The Trusted Adviser May 2010 | Volume 3 • Number 5



Mental Capacity; Undue Influence

Nichols v Estate of Tyler, 910 NE2d 221 (Ind Ct App, 2009).

Facts:Ernest Tyler had a history of mental illness and was cared for by his siblings late in his life. When his siblings could no longer care for him, they asked Tyler's neighbor and friend, James Nichols, to care for Tyler. In October 2001, Tyler signed a Durable Power of Attorney making Nichols his attorney in fact. In March 2002, Tyler signed a revocable living trust making Nichols the trustee and Tyler the sole beneficiary. The trust property was Tyler's 124 acre farm and farmhouse valued at approximately $1.5 million. On February 8, 2005, Tyler signed a contract that directed Nichols to sell the trust property to himself, leaving Tyler a life estate in the property and paying Tyler $200 a month for the rest of his life.

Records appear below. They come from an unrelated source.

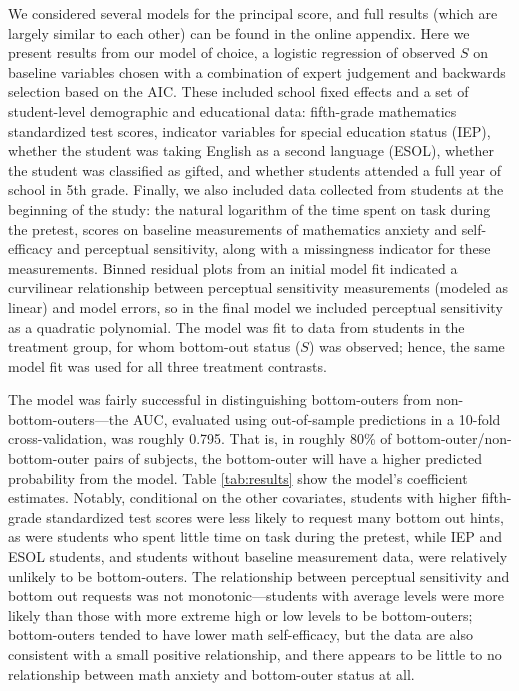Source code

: \documentclass[11pt]{article} %
\begin{document}
We considered several models for the principal score, and full results (which are largely similar to each other) can be found in the online appendix. Here we present results from our model of choice, a logistic regression of observed $S$ on baseline variables chosen with a combination of expert judgement and backwards selection based on the AIC. These included school fixed effects and a set of student-level demographic and educational data: fifth-grade mathematics standardized test scores, %
indicator variables for special education status (IEP), whether the student was taking English as a second language (ESOL), whether the student was classified as gifted, and whether students attended a full year of school in 5th grade. Finally, we also included data collected from students at the beginning of the study: the natural logarithm of the  time spent on task during the pretest, scores on baseline measurements of mathematics anxiety and self-efficacy and perceptual sensitivity, along with a missingness indicator for these measurements.
Binned residual plots \citep{gelman2006data} from an initial model fit indicated a curvilinear relationship between perceptual sensitivity measurements (modeled as linear) and model errors, so in the final model we included perceptual sensitivity as a quadratic polynomial.
The model was fit to data from students in the treatment group, for whom bottom-out status ($S$) was observed; hence, the same model fit was used for all three treatment contrasts.

The model was fairly successful in distinguishing bottom-outers from non-bottom-outers---the AUC, evaluated using out-of-sample predictions in a 10-fold cross-validation, was roughly 0.795. That is, in roughly 80\% of bottom-outer/non-bottom-outer pairs of subjects, the bottom-outer will have a higher predicted probability from the model.
Table \ref{tab:results} show the model's coefficient estimates. Notably, conditional on the other covariates, students with higher fifth-grade standardized test scores were less likely to request many bottom out hints, as were students who spent little time on task during the pretest, while IEP and ESOL students, and students without baseline measurement data, were relatively unlikely to be bottom-outers. The relationship between perceptual sensitivity and bottom out requests was not monotonic---students with average levels were more likely than those with more extreme high or low levels to be bottom-outers; bottom-outers tended to have lower math self-efficacy, but the data are also consistent with a small positive relationship, and there appears to be little to no relationship between math anxiety and bottom-outer status at all.
\end{document}
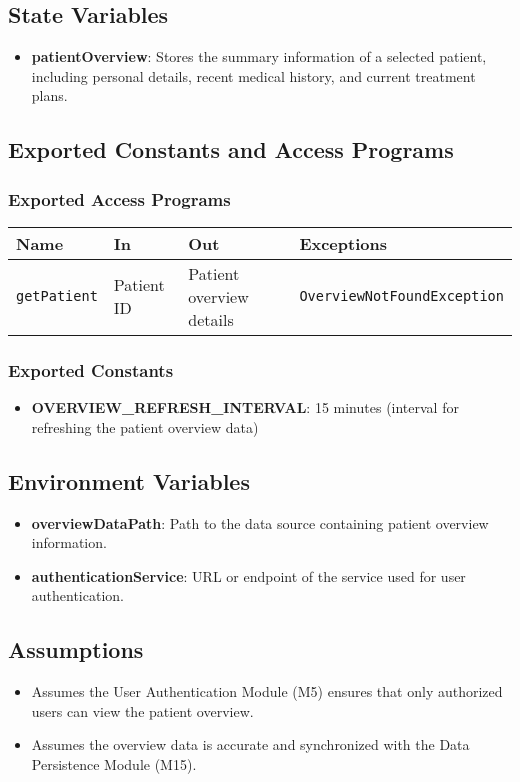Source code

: \documentclass[12pt, titlepage]{article}
\begin{document}
\subsection{State Variables}
\begin{itemize}
\item \textbf{patientOverview}: Stores the summary information of a selected patient, including personal details, recent medical history, and current treatment plans.
\end{itemize}

\subsection{Exported Constants and Access Programs}
\subsubsection{Exported Access Programs}
\begin{tabular}{|l|l|l|l|}
    \hline
    \textbf{Name} & \textbf{In} & \textbf{Out} & \textbf{Exceptions} \\
    \hline 
    \texttt{getPatient} & Patient ID & Patient overview details & \texttt{OverviewNotFoundException} \\
    \hline
\end{tabular}

\subsubsection{Exported Constants}
\begin{itemize}
\item \textbf{OVERVIEW\_REFRESH\_INTERVAL}: 15 minutes (interval for refreshing the patient overview data)
\end{itemize}

\subsection{Environment Variables}
\begin{itemize}
\item \textbf{overviewDataPath}: Path to the data source containing patient overview information.
\item \textbf{authenticationService}: URL or endpoint of the service used for user authentication.
\end{itemize}

\subsection{Assumptions}
\begin{itemize}
\item Assumes the User Authentication Module (M5) ensures that only authorized users can view the patient overview.
\item Assumes the overview data is accurate and synchronized with the Data Persistence Module (M15).
\end{itemize}
\end{document}
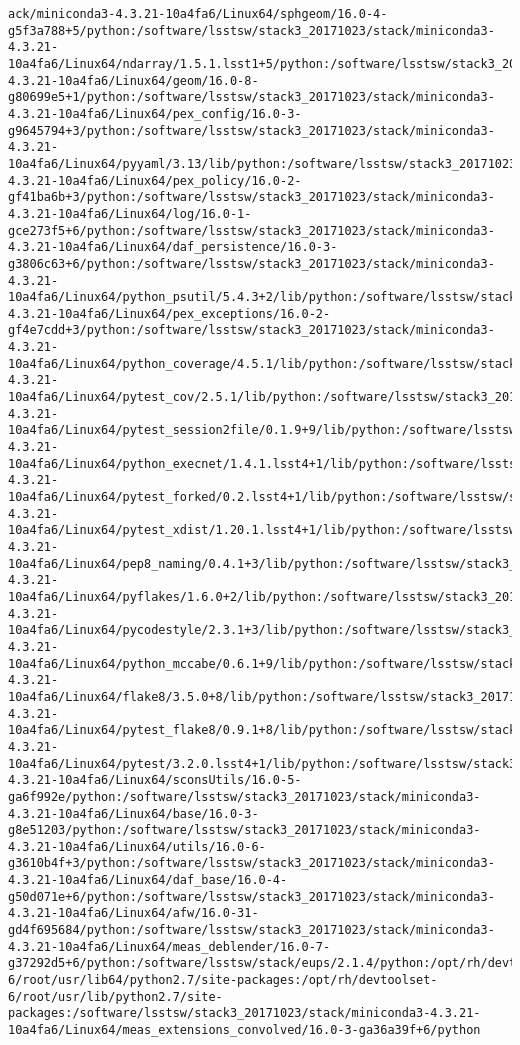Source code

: \begin{verbatim}
ack/miniconda3-4.3.21-10a4fa6/Linux64/sphgeom/16.0-4-g5f3a788+5/python:/software/lsstsw/stack3_20171023/stack/miniconda3-4.3.21-10a4fa6/Linux64/ndarray/1.5.1.lsst1+5/python:/software/lsstsw/stack3_20171023/stack/miniconda3-4.3.21-10a4fa6/Linux64/geom/16.0-8-g80699e5+1/python:/software/lsstsw/stack3_20171023/stack/miniconda3-4.3.21-10a4fa6/Linux64/pex_config/16.0-3-g9645794+3/python:/software/lsstsw/stack3_20171023/stack/miniconda3-4.3.21-10a4fa6/Linux64/pyyaml/3.13/lib/python:/software/lsstsw/stack3_20171023/stack/miniconda3-4.3.21-10a4fa6/Linux64/pex_policy/16.0-2-gf41ba6b+3/python:/software/lsstsw/stack3_20171023/stack/miniconda3-4.3.21-10a4fa6/Linux64/log/16.0-1-gce273f5+6/python:/software/lsstsw/stack3_20171023/stack/miniconda3-4.3.21-10a4fa6/Linux64/daf_persistence/16.0-3-g3806c63+6/python:/software/lsstsw/stack3_20171023/stack/miniconda3-4.3.21-10a4fa6/Linux64/python_psutil/5.4.3+2/lib/python:/software/lsstsw/stack3_20171023/stack/miniconda3-4.3.21-10a4fa6/Linux64/pex_exceptions/16.0-2-gf4e7cdd+3/python:/software/lsstsw/stack3_20171023/stack/miniconda3-4.3.21-10a4fa6/Linux64/python_coverage/4.5.1/lib/python:/software/lsstsw/stack3_20171023/stack/miniconda3-4.3.21-10a4fa6/Linux64/pytest_cov/2.5.1/lib/python:/software/lsstsw/stack3_20171023/stack/miniconda3-4.3.21-10a4fa6/Linux64/pytest_session2file/0.1.9+9/lib/python:/software/lsstsw/stack3_20171023/stack/miniconda3-4.3.21-10a4fa6/Linux64/python_execnet/1.4.1.lsst4+1/lib/python:/software/lsstsw/stack3_20171023/stack/miniconda3-4.3.21-10a4fa6/Linux64/pytest_forked/0.2.lsst4+1/lib/python:/software/lsstsw/stack3_20171023/stack/miniconda3-4.3.21-10a4fa6/Linux64/pytest_xdist/1.20.1.lsst4+1/lib/python:/software/lsstsw/stack3_20171023/stack/miniconda3-4.3.21-10a4fa6/Linux64/pep8_naming/0.4.1+3/lib/python:/software/lsstsw/stack3_20171023/stack/miniconda3-4.3.21-10a4fa6/Linux64/pyflakes/1.6.0+2/lib/python:/software/lsstsw/stack3_20171023/stack/miniconda3-4.3.21-10a4fa6/Linux64/pycodestyle/2.3.1+3/lib/python:/software/lsstsw/stack3_20171023/stack/miniconda3-4.3.21-10a4fa6/Linux64/python_mccabe/0.6.1+9/lib/python:/software/lsstsw/stack3_20171023/stack/miniconda3-4.3.21-10a4fa6/Linux64/flake8/3.5.0+8/lib/python:/software/lsstsw/stack3_20171023/stack/miniconda3-4.3.21-10a4fa6/Linux64/pytest_flake8/0.9.1+8/lib/python:/software/lsstsw/stack3_20171023/stack/miniconda3-4.3.21-10a4fa6/Linux64/pytest/3.2.0.lsst4+1/lib/python:/software/lsstsw/stack3_20171023/stack/miniconda3-4.3.21-10a4fa6/Linux64/sconsUtils/16.0-5-ga6f992e/python:/software/lsstsw/stack3_20171023/stack/miniconda3-4.3.21-10a4fa6/Linux64/base/16.0-3-g8e51203/python:/software/lsstsw/stack3_20171023/stack/miniconda3-4.3.21-10a4fa6/Linux64/utils/16.0-6-g3610b4f+3/python:/software/lsstsw/stack3_20171023/stack/miniconda3-4.3.21-10a4fa6/Linux64/daf_base/16.0-4-g50d071e+6/python:/software/lsstsw/stack3_20171023/stack/miniconda3-4.3.21-10a4fa6/Linux64/afw/16.0-31-gd4f695684/python:/software/lsstsw/stack3_20171023/stack/miniconda3-4.3.21-10a4fa6/Linux64/meas_deblender/16.0-7-g37292d5+6/python:/software/lsstsw/stack/eups/2.1.4/python:/opt/rh/devtoolset-6/root/usr/lib64/python2.7/site-packages:/opt/rh/devtoolset-6/root/usr/lib/python2.7/site-packages:/software/lsstsw/stack3_20171023/stack/miniconda3-4.3.21-10a4fa6/Linux64/meas_extensions_convolved/16.0-3-ga36a39f+6/python

\end{verbatim}
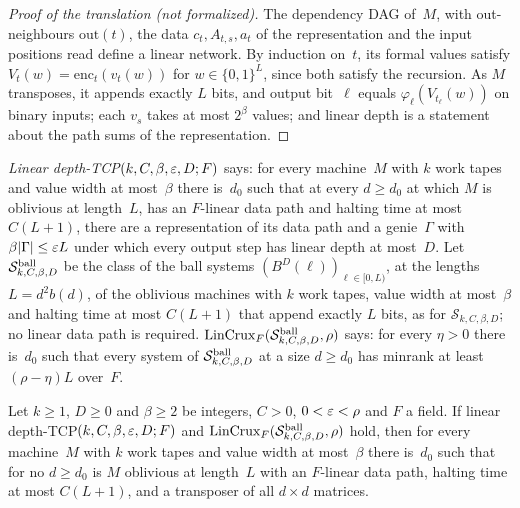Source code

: \begin{proof}[Proof of the translation (not formalized)]
The dependency DAG of~$M$, with out-neighbours $\mathrm{out}(t)$, the data $c_t,A_{t,s},a_t$ of the representation and the
input positions read define a linear network. By induction on~$t$, its formal values satisfy $V_t(w)=\mathrm{enc}_t(v_t(w))$
for $w\in\{0,1\}^L$, since both satisfy the recursion. As $M$ transposes, it appends exactly $L$ bits, and output bit~$\ell$
equals $\varphi_\ell(V_{t_\ell}(w))$ on binary inputs; each $v_s$ takes at most $2^\beta$ values; and linear depth is a
statement about the path sums of the representation.
\end{proof}

\begin{definition}\label{def:lin-hyp}
\emph{Linear depth-TCP}$(k,C,\beta,\eps,D;F)$ says: for every machine~$M$ with $k$ work tapes and value width at most~$\beta$
there is~$d_0$ such that at every $d\ge d_0$ at which $M$ is oblivious at length~$L$, has an $F$-linear data path and halting
time at most $C(L+1)$, there are a representation of its data path and a genie~$\Gamma$ with $\beta\card\Gamma\le\eps L$ under
which every output step has linear depth at most~$D$. Let $\Sball_{k,C,\beta,D}$ be the class of the ball systems
$(B^D(\ell))_{\ell\in[0,L)}$, at the lengths $L=d^2b(d)$, of the oblivious machines with $k$ work tapes, value width at
most~$\beta$ and halting time at most $C(L+1)$ that append exactly $L$ bits, as for $\mathcal S_{k,C,\beta,D}$; no linear data
path is required. $\LinCrux_F(\Sball_{k,C,\beta,D},\rho)$ says: for every $\eta>0$ there is~$d_0$ such
that every system of $\Sball_{k,C,\beta,D}$ at a size $d\ge d_0$ has minrank at least $(\rho-\eta)L$ over~$F$.
\end{definition}

\begin{theorem}\label{thm:Dlin}
Let $k\ge1$, $D\ge0$ and $\beta\ge2$ be integers, $C>0$, $0<\eps<\rho$ and $F$ a field. If linear depth-TCP$(k,C,\beta,\eps,D;F)$
and $\LinCrux_F(\Sball_{k,C,\beta,D},\rho)$ hold, then for every machine~$M$ with $k$ work tapes and value width at
most~$\beta$ there is~$d_0$ such that for no $d\ge d_0$ is $M$ oblivious at length~$L$ with an $F$-linear data path, halting
time at most $C(L+1)$, and a transposer of all $d\times d$ matrices.
\end{theorem}

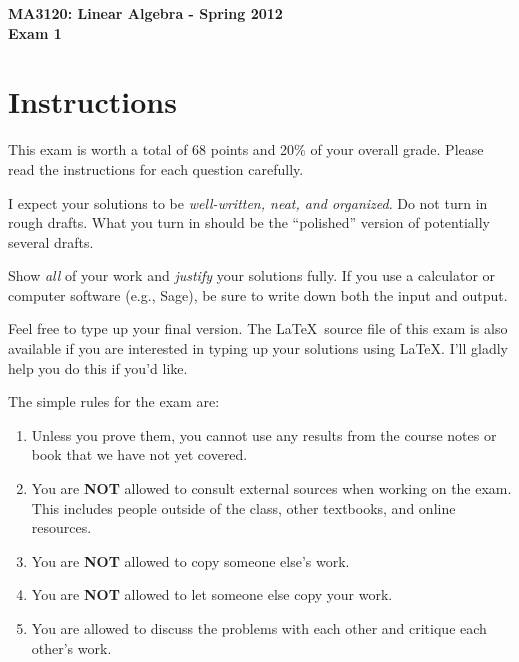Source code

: \documentclass[11pt]{article}
\theoremstyle{definition}
\begin{document}
\begin{center}

{\Large\bf MA3120: Linear Algebra - Spring 2012}\\
\smallskip
{\Large\bf Exam 1}

\bigskip

  
  \bigskip
  

\end{center}

\section*{Instructions}

This exam is worth a total of 68 points and 20\% of your overall grade.  Please read the instructions for each question carefully.

\bigskip

I expect your solutions to be \emph{well-written, neat, and organized}.  Do not turn in rough drafts.  What you turn in should be the ``polished'' version of potentially several drafts.  

\bigskip

Show \emph{all} of your work and \emph{justify} your solutions fully.  If you use a calculator or computer software (e.g., Sage), be sure to write down both the input and output.

\bigskip

Feel free to type up your final version.  The \LaTeX\ source file of this exam is also available if you are interested in typing up your solutions using \LaTeX.  I'll gladly help you do this if you'd like.

\bigskip

The simple rules for the exam are:

\begin{enumerate}
\item Unless you prove them, you cannot use any results from the course notes or book that we have not yet covered.
\item You are \textbf{NOT} allowed to consult external sources when working on the exam.  This includes people outside of the class, other textbooks, and online resources.
\item You are \textbf{NOT} allowed to copy someone else's work.
\item You are \textbf{NOT} allowed to let someone else copy your work.
\item You are allowed to discuss the problems with each other and critique each other's work.
\end{enumerate}
\end{document}

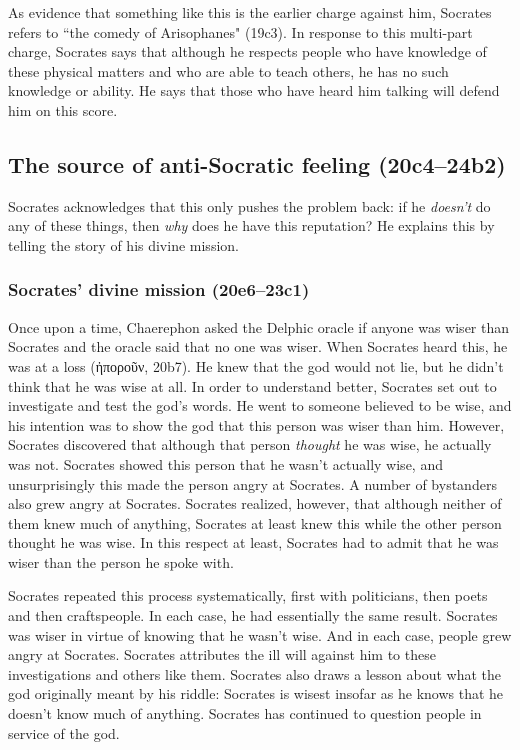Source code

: \documentclass[11pt]{article}
\begin{document}
As evidence that something like this is the earlier charge against him,
Socrates refers to ``the comedy of Arisophanes" (19c3).  In response to
this multi-part charge, Socrates says that although he respects people who
have knowledge of these physical matters and who are able to teach others,
he has no such knowledge or ability.  He says that those who have heard him
talking will defend him on this score.

\subsection{The source of anti-Socratic feeling (20c4--24b2)}

Socrates acknowledges that this only pushes the problem back: if he
\emph{doesn't} do any of these things, then \emph{why} does he have this
reputation?  He explains this by telling the story of his divine mission.

\subsubsection{Socrates' divine mission (20e6--23c1)}

Once upon a time, Chaerephon asked the Delphic oracle if anyone was wiser
than Socrates and the oracle said that no one was wiser.  When Socrates
heard this, he was at a loss (ἠποροῦν, 20b7).  He knew that the god would
not lie, but he didn't think that he was wise at all.  In order to
understand better, Socrates set out to investigate and test the god's
words.  He went to someone believed to be wise, and his intention was to
show the god that this person was wiser than him.  However, Socrates
discovered that although that person \emph{thought} he was wise, he
actually was not.  Socrates showed this person that he wasn't actually
wise, and unsurprisingly this made the person angry at Socrates.  A number
of bystanders also grew angry at Socrates.  Socrates realized, however,
that although neither of them knew much of anything, Socrates at least knew
this while the other person thought he was wise. In this respect at least,
Socrates had to admit that he was wiser than the person he spoke with.

Socrates repeated this process systematically, first with politicians, then
poets and then craftspeople.  In each case, he had essentially the same
result.  Socrates was wiser in virtue of knowing that he wasn't wise.  And
in each case, people grew angry at Socrates.  Socrates attributes the ill
will against him to these investigations and others like them.  Socrates
also draws a lesson about what the god originally meant by his riddle:
Socrates is wisest insofar as he knows that he doesn't know much of
anything.  Socrates has continued to question people in service of the god.
\end{document}
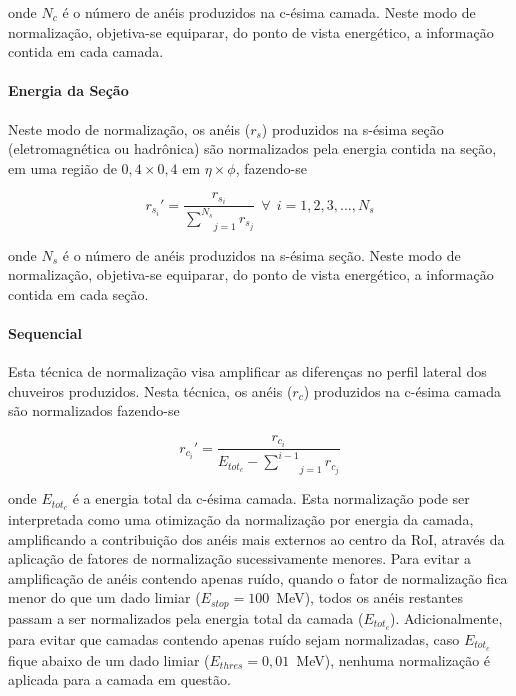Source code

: \noindent onde $N_c$ é o número de anéis produzidos na c-ésima camada. Neste modo de normalização, 
objetiva-se equiparar, do ponto de vista energético, a informação contida em cada camada.


\paragraph{Energia da Seção}
\label{par:norm_secao}

Neste modo de normalização, os anéis ($r_s$) produzidos na s-ésima seção (eletromagnética 
ou hadrônica) são normalizados pela energia contida na seção, em uma região de $0,4 \times 0,4$ 
em $\eta \times \phi$, fazendo-se

\begin{equation}
r_{s_{i}}' = \frac{r_{s_{i}}}{\underset{j=1}{\overset{N_s}{ \sum}} r_{s_{j}}}~~\forall~~i=1,2,3,...,N_s
\end{equation}

\noindent onde $N_s$ é o número de anéis produzidos na s-ésima seção. Neste modo de normalização, 
objetiva-se equiparar, do ponto de vista energético, a informação contida em cada seção.


\paragraph{Sequencial}
\label{par:norm_seq}

Esta técnica de normalização visa amplificar as diferenças no perfil lateral dos chuveiros produzidos. 
Nesta técnica, os anéis ($r_c$) produzidos na c-ésima camada são normalizados fazendo-se

\begin{equation}
\label{eq:normalizacao_sequencial}
r_{c_{i}}' = \frac{r_{c_{i}}}{ E_{tot_{c}} - \underset{j=1}{\overset{i-1}{\sum}} r_{c_{j}} }
\end{equation}

\noindent onde $E_{tot_{c}}$ é a energia total da c-ésima camada. Esta normalização pode ser interpretada 
como uma otimização da normalização por energia da camada, amplificando a contribuição dos anéis mais 
externos ao centro da RoI, através da aplicação de fatores de normalização sucessivamente menores. Para 
evitar a amplificação de anéis contendo apenas ruído, quando o fator de normalização fica menor do que 
um dado limiar  ($E_{stop} = 100$~MeV), todos os anéis restantes passam a ser normalizados pela energia 
total da camada ($E_{tot_{c}}$). Adicionalmente, para evitar que camadas contendo apenas ruído sejam 
normalizadas, caso $E_{tot_{c}}$ fique abaixo de um dado limiar ($E_{thres} = 0,01$~MeV), nenhuma 
normalização é aplicada para a camada em questão.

In July 2005, Tyler's family tried to contact him, but Nichols refused them access to Tyler. Tyler's family contacted the sheriff who forced Nichols to let the family into Tyler's home. Tyler and his living conditions were unsanitary; subsequently, the family sought guardianship of Tyler. On August 2, 2005, Tyler was diagnosed by a Dr. Lucena as incapacitated by Alzheimer's Disease, which he probably had suffered from for about one year.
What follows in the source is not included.